Julia is a recently developed language. It is used for solving complex mathematical problems. It almost contains more than 19000 packages. For processing large chunks of data Julia has a great speed of execution. It is faster than python as well as c language. It provides the best results for numerical as well as parallel computing.
MATLAB is a great language for statistical analysis, developed by Mathworks ensures various algorithms that are proven as a boon for mathematicians in solving complex problems based on signal processing, matrix algebra and image processing.
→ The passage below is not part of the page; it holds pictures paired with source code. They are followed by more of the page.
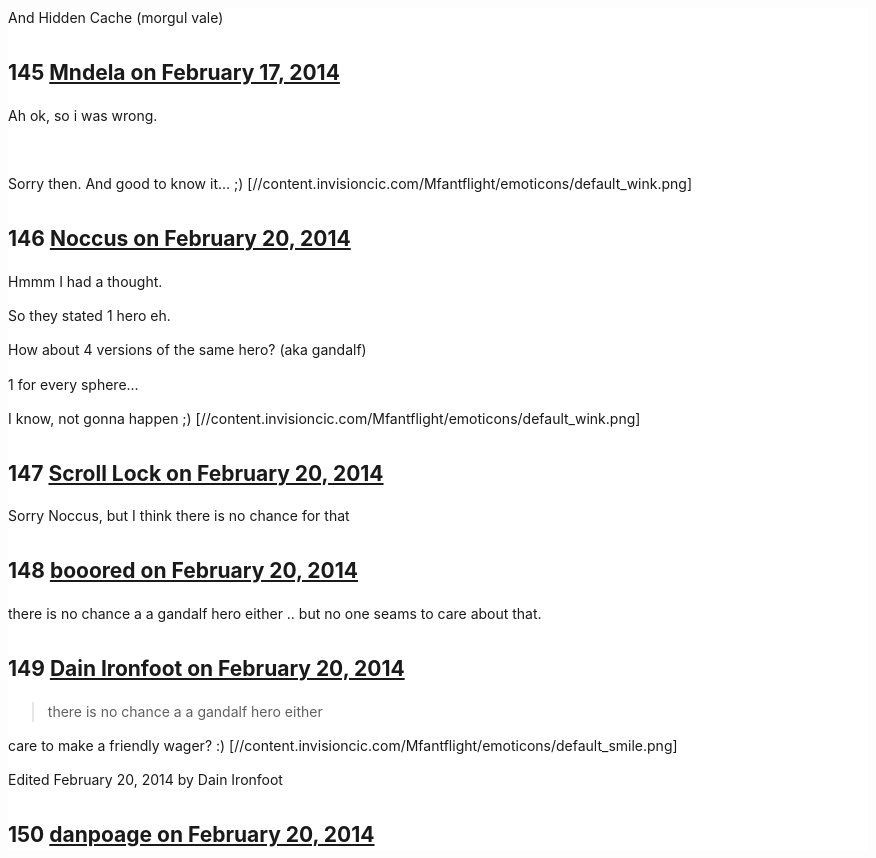 And Hidden Cache (morgul vale)

## 145 [Mndela on February 17, 2014](https://community.fantasyflightgames.com/topic/98610-the-road-darkens-saga-news/?do=findComment&comment=986894)

Ah ok, so i was wrong.

 

Sorry then. And good to know it... ;) [//content.invisioncic.com/Mfantflight/emoticons/default_wink.png]

## 146 [Noccus on February 20, 2014](https://community.fantasyflightgames.com/topic/98610-the-road-darkens-saga-news/?do=findComment&comment=990649)

Hmmm I had a thought.

So they stated 1 hero eh.

How about 4 versions of the same hero? (aka gandalf)

1 for every sphere...

I know, not gonna happen ;) [//content.invisioncic.com/Mfantflight/emoticons/default_wink.png]

## 147 [Scroll Lock on February 20, 2014](https://community.fantasyflightgames.com/topic/98610-the-road-darkens-saga-news/?do=findComment&comment=990824)

Sorry Noccus, but I think there is no chance for that

## 148 [booored on February 20, 2014](https://community.fantasyflightgames.com/topic/98610-the-road-darkens-saga-news/?do=findComment&comment=990839)

there is no chance a a gandalf hero either .. but no one seams to care about that.

## 149 [Dain Ironfoot on February 20, 2014](https://community.fantasyflightgames.com/topic/98610-the-road-darkens-saga-news/?do=findComment&comment=990878)

> there is no chance a a gandalf hero either

care to make a friendly wager? :) [//content.invisioncic.com/Mfantflight/emoticons/default_smile.png]

Edited February 20, 2014 by Dain Ironfoot

## 150 [danpoage on February 20, 2014](https://community.fantasyflightgames.com/topic/98610-the-road-darkens-saga-news/?do=findComment&comment=990894)
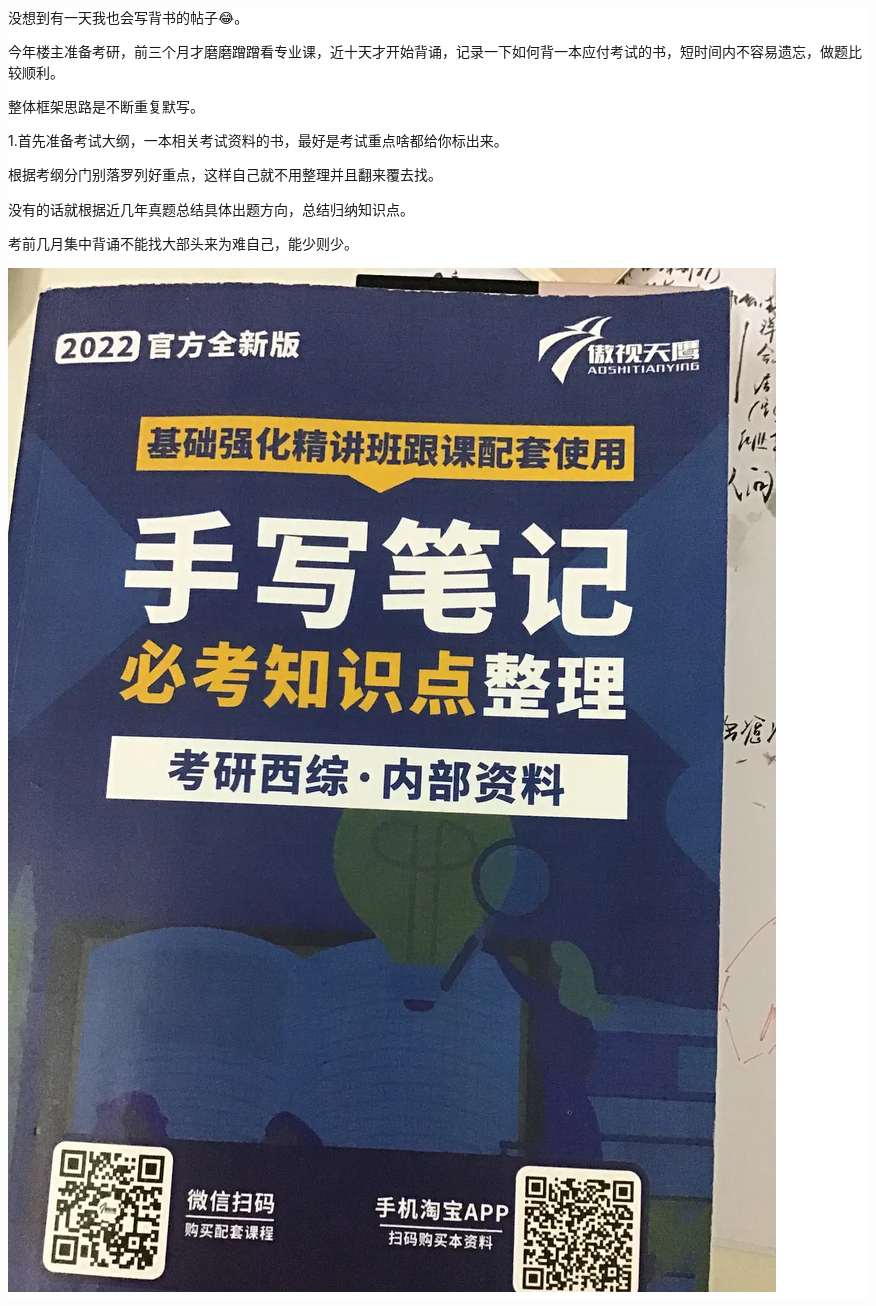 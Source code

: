 没想到有一天我也会写背书的帖子😂。

今年楼主准备考研，前三个月才磨磨蹭蹭看专业课，近十天才开始背诵，记录一下如何背一本应付考试的书，短时间内不容易遗忘，做题比较顺利。

整体框架思路是不断重复默写。

1.首先准备考试大纲，一本相关考试资料的书，最好是考试重点啥都给你标出来。

根据考纲分门别落罗列好重点，这样自己就不用整理并且翻来覆去找。

没有的话就根据近几年真题总结具体出题方向，总结归纳知识点。

考前几月集中背诵不能找大部头来为难自己，能少则少。

![img](背书-photo/p504343305.webp)
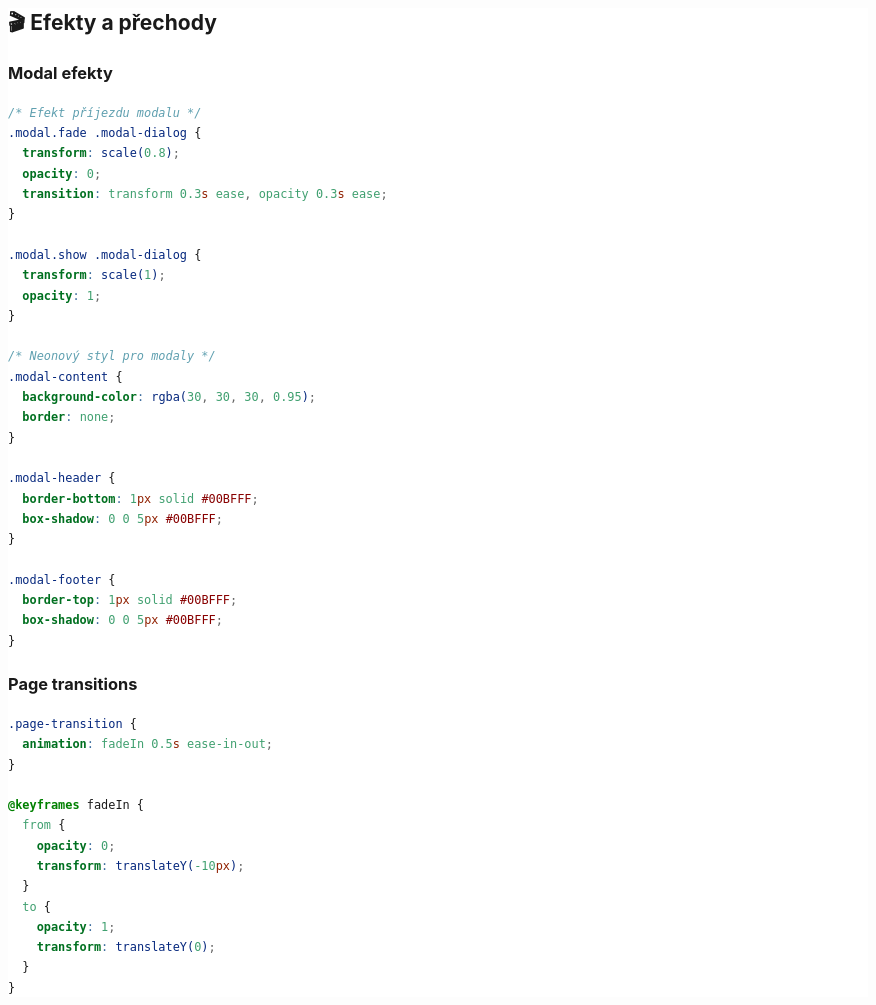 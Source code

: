 ## 🎬 Efekty a přechody

### Modal efekty

```css
/* Efekt příjezdu modalu */
.modal.fade .modal-dialog {
  transform: scale(0.8);
  opacity: 0;
  transition: transform 0.3s ease, opacity 0.3s ease;
}

.modal.show .modal-dialog {
  transform: scale(1);
  opacity: 1;
}

/* Neonový styl pro modaly */
.modal-content {
  background-color: rgba(30, 30, 30, 0.95);
  border: none;
}

.modal-header {
  border-bottom: 1px solid #00BFFF;
  box-shadow: 0 0 5px #00BFFF;
}

.modal-footer {
  border-top: 1px solid #00BFFF;
  box-shadow: 0 0 5px #00BFFF;
}
```

### Page transitions

```css
.page-transition {
  animation: fadeIn 0.5s ease-in-out;
}

@keyframes fadeIn {
  from {
    opacity: 0;
    transform: translateY(-10px);
  }
  to {
    opacity: 1;
    transform: translateY(0);
  }
}
```
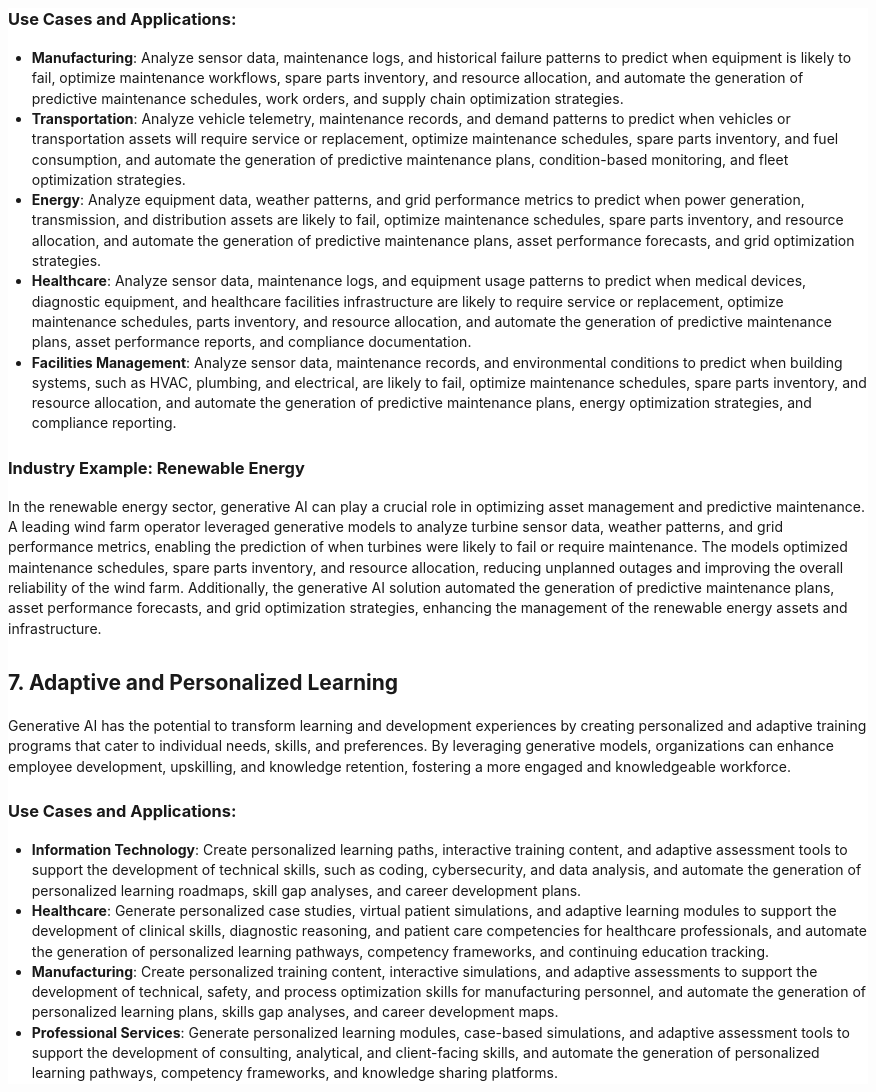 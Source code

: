 ### Use Cases and Applications:

- **Manufacturing**: Analyze sensor data, maintenance logs, and historical failure patterns to predict when equipment is likely to fail, optimize maintenance workflows, spare parts inventory, and resource allocation, and automate the generation of predictive maintenance schedules, work orders, and supply chain optimization strategies.
- **Transportation**: Analyze vehicle telemetry, maintenance records, and demand patterns to predict when vehicles or transportation assets will require service or replacement, optimize maintenance schedules, spare parts inventory, and fuel consumption, and automate the generation of predictive maintenance plans, condition-based monitoring, and fleet optimization strategies.
- **Energy**: Analyze equipment data, weather patterns, and grid performance metrics to predict when power generation, transmission, and distribution assets are likely to fail, optimize maintenance schedules, spare parts inventory, and resource allocation, and automate the generation of predictive maintenance plans, asset performance forecasts, and grid optimization strategies.
- **Healthcare**: Analyze sensor data, maintenance logs, and equipment usage patterns to predict when medical devices, diagnostic equipment, and healthcare facilities infrastructure are likely to require service or replacement, optimize maintenance schedules, parts inventory, and resource allocation, and automate the generation of predictive maintenance plans, asset performance reports, and compliance documentation.
- **Facilities Management**: Analyze sensor data, maintenance records, and environmental conditions to predict when building systems, such as HVAC, plumbing, and electrical, are likely to fail, optimize maintenance schedules, spare parts inventory, and resource allocation, and automate the generation of predictive maintenance plans, energy optimization strategies, and compliance reporting.

### Industry Example: Renewable Energy

In the renewable energy sector, generative AI can play a crucial role in optimizing asset management and predictive maintenance. A leading wind farm operator leveraged generative models to analyze turbine sensor data, weather patterns, and grid performance metrics, enabling the prediction of when turbines were likely to fail or require maintenance. The models optimized maintenance schedules, spare parts inventory, and resource allocation, reducing unplanned outages and improving the overall reliability of the wind farm. Additionally, the generative AI solution automated the generation of predictive maintenance plans, asset performance forecasts, and grid optimization strategies, enhancing the management of the renewable energy assets and infrastructure.

## 7. Adaptive and Personalized Learning

Generative AI has the potential to transform learning and development experiences by creating personalized and adaptive training programs that cater to individual needs, skills, and preferences. By leveraging generative models, organizations can enhance employee development, upskilling, and knowledge retention, fostering a more engaged and knowledgeable workforce.

### Use Cases and Applications:

- **Information Technology**: Create personalized learning paths, interactive training content, and adaptive assessment tools to support the development of technical skills, such as coding, cybersecurity, and data analysis, and automate the generation of personalized learning roadmaps, skill gap analyses, and career development plans.
- **Healthcare**: Generate personalized case studies, virtual patient simulations, and adaptive learning modules to support the development of clinical skills, diagnostic reasoning, and patient care competencies for healthcare professionals, and automate the generation of personalized learning pathways, competency frameworks, and continuing education tracking.
- **Manufacturing**: Create personalized training content, interactive simulations, and adaptive assessments to support the development of technical, safety, and process optimization skills for manufacturing personnel, and automate the generation of personalized learning plans, skills gap analyses, and career development maps.
- **Professional Services**: Generate personalized learning modules, case-based simulations, and adaptive assessment tools to support the development of consulting, analytical, and client-facing skills, and automate the generation of personalized learning pathways, competency frameworks, and knowledge sharing platforms.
TensorFlow is a very good framework for processing large scale of data. It also supports the training of neural networks on large training sets in very less period which in turn works with distributed computing.TensorFlow is developed by Google allowing it to execute various functions in an optimized way either on CPU or GPU.
Also check: Top 7 Programming Language
Data Science is an emerging field of technology that will come up with innovations in the coming years. For achieving excellence in it, you should excel yourself first in any of the above-explained programming languages. We have described the top 8 data science programming languages that can help you to learn data science in a better way. There are some other languages as well but these are more trendy and easily deployable.